[Records from a dataset]
__________
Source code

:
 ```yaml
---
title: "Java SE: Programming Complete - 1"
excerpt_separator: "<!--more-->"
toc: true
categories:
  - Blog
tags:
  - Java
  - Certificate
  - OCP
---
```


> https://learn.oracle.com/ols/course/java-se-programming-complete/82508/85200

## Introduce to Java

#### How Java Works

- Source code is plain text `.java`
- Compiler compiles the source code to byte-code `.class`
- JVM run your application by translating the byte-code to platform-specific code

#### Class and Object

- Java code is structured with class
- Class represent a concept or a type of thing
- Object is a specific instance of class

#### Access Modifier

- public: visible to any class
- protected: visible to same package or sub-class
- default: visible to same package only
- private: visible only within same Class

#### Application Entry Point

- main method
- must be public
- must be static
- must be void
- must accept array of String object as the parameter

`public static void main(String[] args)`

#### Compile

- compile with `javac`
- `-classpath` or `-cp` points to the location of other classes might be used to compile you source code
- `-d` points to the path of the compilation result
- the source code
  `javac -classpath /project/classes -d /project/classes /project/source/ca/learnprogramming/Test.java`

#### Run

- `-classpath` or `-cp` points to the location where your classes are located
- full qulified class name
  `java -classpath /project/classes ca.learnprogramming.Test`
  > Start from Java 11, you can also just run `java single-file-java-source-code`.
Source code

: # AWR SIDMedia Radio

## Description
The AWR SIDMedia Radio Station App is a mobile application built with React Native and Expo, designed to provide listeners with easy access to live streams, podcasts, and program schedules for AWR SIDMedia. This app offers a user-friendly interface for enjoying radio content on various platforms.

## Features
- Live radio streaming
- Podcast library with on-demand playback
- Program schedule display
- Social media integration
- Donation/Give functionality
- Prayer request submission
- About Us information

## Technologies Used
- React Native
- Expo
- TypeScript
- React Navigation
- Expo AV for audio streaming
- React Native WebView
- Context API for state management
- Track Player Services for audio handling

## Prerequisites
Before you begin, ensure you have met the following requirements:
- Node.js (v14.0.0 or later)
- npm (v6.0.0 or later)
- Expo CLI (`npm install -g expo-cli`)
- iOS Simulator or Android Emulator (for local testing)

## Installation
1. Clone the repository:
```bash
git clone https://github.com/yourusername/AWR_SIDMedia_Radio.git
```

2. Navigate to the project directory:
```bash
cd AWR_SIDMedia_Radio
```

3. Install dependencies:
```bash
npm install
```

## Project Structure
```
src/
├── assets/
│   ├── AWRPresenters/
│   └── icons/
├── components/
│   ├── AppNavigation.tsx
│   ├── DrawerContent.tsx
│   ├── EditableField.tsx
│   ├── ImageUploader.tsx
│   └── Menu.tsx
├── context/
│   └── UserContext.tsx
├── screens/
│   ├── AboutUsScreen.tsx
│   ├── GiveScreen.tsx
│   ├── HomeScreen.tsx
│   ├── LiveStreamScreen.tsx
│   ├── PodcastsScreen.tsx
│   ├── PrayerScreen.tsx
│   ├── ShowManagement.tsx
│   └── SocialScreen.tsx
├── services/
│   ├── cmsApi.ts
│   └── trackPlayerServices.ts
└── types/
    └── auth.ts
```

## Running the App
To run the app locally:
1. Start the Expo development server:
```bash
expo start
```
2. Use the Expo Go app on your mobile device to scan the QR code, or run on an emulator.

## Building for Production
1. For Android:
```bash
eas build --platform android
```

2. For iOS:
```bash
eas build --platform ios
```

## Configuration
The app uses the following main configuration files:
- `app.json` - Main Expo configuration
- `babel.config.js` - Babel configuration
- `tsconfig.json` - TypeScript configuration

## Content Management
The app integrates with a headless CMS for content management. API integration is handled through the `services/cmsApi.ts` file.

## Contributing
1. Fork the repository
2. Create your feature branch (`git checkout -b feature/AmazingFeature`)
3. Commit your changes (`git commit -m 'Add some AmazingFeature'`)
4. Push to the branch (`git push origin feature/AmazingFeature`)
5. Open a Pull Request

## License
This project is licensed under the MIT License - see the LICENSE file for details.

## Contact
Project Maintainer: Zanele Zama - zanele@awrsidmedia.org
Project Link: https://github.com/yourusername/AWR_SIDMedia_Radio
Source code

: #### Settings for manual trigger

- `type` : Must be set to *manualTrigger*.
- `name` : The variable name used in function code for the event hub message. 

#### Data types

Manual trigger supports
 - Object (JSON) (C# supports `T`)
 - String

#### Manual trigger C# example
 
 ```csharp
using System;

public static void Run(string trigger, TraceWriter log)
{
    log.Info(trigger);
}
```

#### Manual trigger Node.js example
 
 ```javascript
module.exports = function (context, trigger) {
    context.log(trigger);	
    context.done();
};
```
__________
If a line contains the word "yourusername", it counts; please state how many such lines the records above have, and nothing more.

2